Snowflake supports the following kinds of data:

- Structured data (AKA "SQL data") — such as rows and columns in a table — follows a strict tabular schema.

- Semi-structured data — such as a JSON file or an XML file — has a flexible schema.

- Unstructured data — such as a document, image, or audio file — has no inherent schema.


## Unstructured data

Supports the following actions:

- Securely access data files located in cloud storage.
- Share file access URLs with collaborators and partners.
- Load file access URLs and other file metadata into Snowflake tables.
- Process unstructured data.
- Load unstructured data with Document AI


### URL Types

#### Scoped URL

- Permits temporary access to a staged file without granting privileges to the stage.
- The URL expires when the persisted query result period ends.
- Give scoped access to data files to specific roles in the same account.
- Provide access to the files with a view that retrieves scoped URLs. 
- Only roles that have privileges on the view can access the files. 
- Snowflake records information in the query history about who uses a scoped URL to access a file, and when.
- Ideal for use in custom applications, for providing unstructured data to other accounts through a share, or for downloading and analysis of unstructured data in Snowsight.

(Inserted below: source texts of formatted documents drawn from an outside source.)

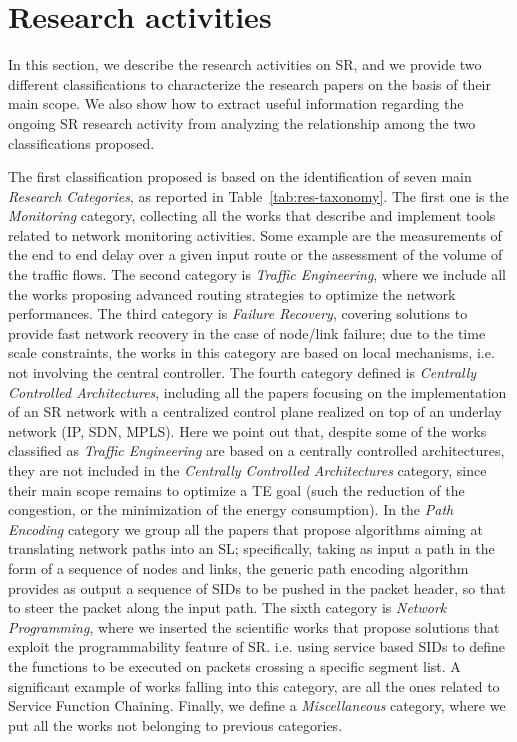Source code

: \section{Research activities}
\label{sec:research}


In this section, we describe the research activities on SR, and we provide two different classifications to characterize the research papers on the basis of their main scope. We also show how to extract useful information regarding the ongoing SR research activity from analyzing the relationship among the two classifications proposed.

The first classification proposed is based on the identification of seven main \emph{Research Categories}, as reported in Table~\ref{tab:res-taxonomy}.
The first one is the \emph{Monitoring} category, collecting all the works that describe and implement tools related to network monitoring activities.
Some example are the measurements of the end to end delay over a given input route or the assessment of the volume of the traffic flows.
The second category is \emph{Traffic Engineering}, where we include all the works proposing advanced routing strategies to optimize the network performances.
The third category is \emph{Failure Recovery}, covering solutions to provide fast network recovery in the case of node/link failure; due to the time scale constraints, the works in this category are based on local mechanisms, i.e. not involving the central controller.
The fourth category defined is \emph{Centrally Controlled Architectures}, including all the papers focusing on the implementation of an SR network with a centralized control plane realized on top of an underlay network (IP, SDN, MPLS). Here we point out that, despite some of the works classified as \emph{Traffic Engineering} are based on a centrally controlled architectures, they are not included in the \emph{Centrally Controlled Architectures} category, since their main scope remains to optimize a TE goal (such the reduction of the congestion, or the minimization of the energy consumption).
In the \emph{Path Encoding} category we group all the papers that propose algorithms aiming at translating network paths into an SL; specifically, taking as input a path in the form of a sequence of nodes and links, the generic path encoding algorithm provides as output a sequence of SIDs to be pushed in the packet header, so that to steer the packet along the input path.
The sixth category is \emph{Network Programming}, where we inserted the scientific works that propose solutions that exploit the programmability feature of SR. i.e. using service based SIDs to define the functions to be executed on packets crossing a specific segment list. A significant example of works falling into this category, are all the ones related to Service Function Chaining.  
Finally, we define a \emph{Miscellaneous} category, where we put all the works not belonging to previous categories.

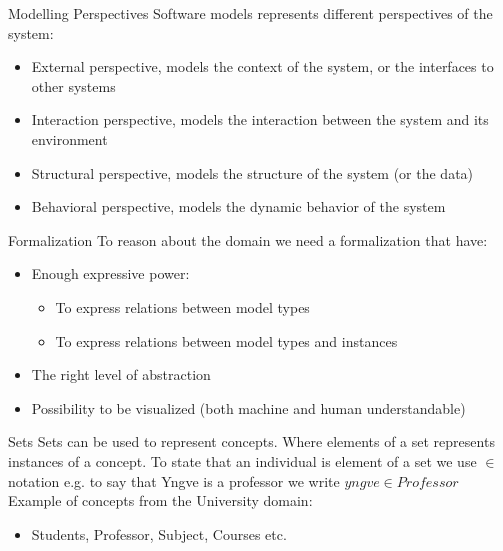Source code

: \documentclass[slidetop,mathserif,red]{beamer}
\begin{document}
\begin{frame}{Modelling Perspectives}
    Software models represents different perspectives of the system:


        \begin{itemize}
        \item External perspective, models the context of the system, or the interfaces to other systems 

        \item Interaction perspective, models the interaction between the system and its environment

        \item Structural perspective, models the structure of the system (or the data)

        \item Behavioral perspective, models the dynamic behavior of the system
        \end{itemize}
\end{frame}





\begin{frame}{Formalization}
To reason about the domain we need a formalization that have:
\begin{itemize}
\item Enough expressive power:
	\begin{itemize}
	\item To express relations between model types
	\item To express relations between model types and instances
	\end{itemize}
\item The right level of abstraction
\item Possibility to be visualized (both machine and human understandable)
\end{itemize} 
\end{frame}

\begin{frame}{Sets}
Sets can be used to represent concepts. Where elements of a set represents instances of a concept.  To state that an individual is element of a set we use $\in$ notation e.g. to say that Yngve is a professor we write $yngve \in Professor$\\
Example of concepts from the University domain:
\begin{itemize}
\item Students, Professor, Subject, Courses etc. 
\end{itemize} 


\end{frame}
\end{document}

#### File URL - Stage File URL 

- URL that identifies the database, schema, stage, and file path to a set of files. 
- Does not expire.
- A role that has sufficient privileges on the stage can access the files.
- Permanent URL to a file on a stage. 
- To download or access a file, users send the file URL in a GET request to the REST API endpoint along with the authorization token. 
- Ideal for custom applications that require access to unstructured data files.


#### Pre-signed URL

- Simple HTTPS URL used to access a file via a web browser.
- A file is temporarily accessible to users via this URL using a pre-signed access token.
- The expiration time for the access token is configurable.
- Used to download or access files without authenticating into Snowflake or passing an authorization token.
- Pre-signed URLs are open; any user or application can directly access or download the files. 
- Ideal for business intelligence applications or reporting tools that need to display the unstructured file contents.


In [None]:
%%sql -r dataframe_1

CREATE OR REPLACE STAGE sf_cert_prep.public.my_images_stage
DIRECTORY = (ENABLE = TRUE)
ENCRYPTION  = (TYPE = 'SNOWFLAKE_SSE')
  ;

CREATE OR REPLACE STAGE sf_cert_prep.public.my_images_stage2
DIRECTORY = (ENABLE = TRUE)
ENCRYPTION  = (TYPE = 'SNOWFLAKE_SSE')
  ;

-- please upload some images in your stage, I tried to automate, but trial accounts dont allow external integration.


In [None]:
%%sql -r dataframe_13
alter stage sf_cert_prep.public.my_images_stage refresh;

In [None]:
%%sql -r dataframe_3
Alter stage sf_cert_prep.public.my_images_stage 
set
DIRECTORY = (ENABLE = TRUE, AUTO_REFRESH=true)

In [None]:
%%sql -r dataframe_7
select * from 
DIRECTORY (@sf_cert_prep.public.my_images_stage );

## Server-side encryption for unstructured data access

### Types of encryption for internal stages

    [ ENCRYPTION = (   TYPE = 'SNOWFLAKE_FULL' | TYPE = 'SNOWFLAKE_SSE' ) ]

#### SNOWFLAKE_FULL

- Client-side ***and*** server-side encryption. 
- The files are encrypted by a client when it uploads them to the internal stage using PUT.
- Snowflake uses a 128-bit encryption key by default.
- All files are also automatically encrypted using AES-256 strong encryption on the server side.

#### SNOWFLAKE_SSE

- Server-side encryption only. 
- The files are encrypted when they arrive on the stage by the cloud service where your Snowflake account is hosted.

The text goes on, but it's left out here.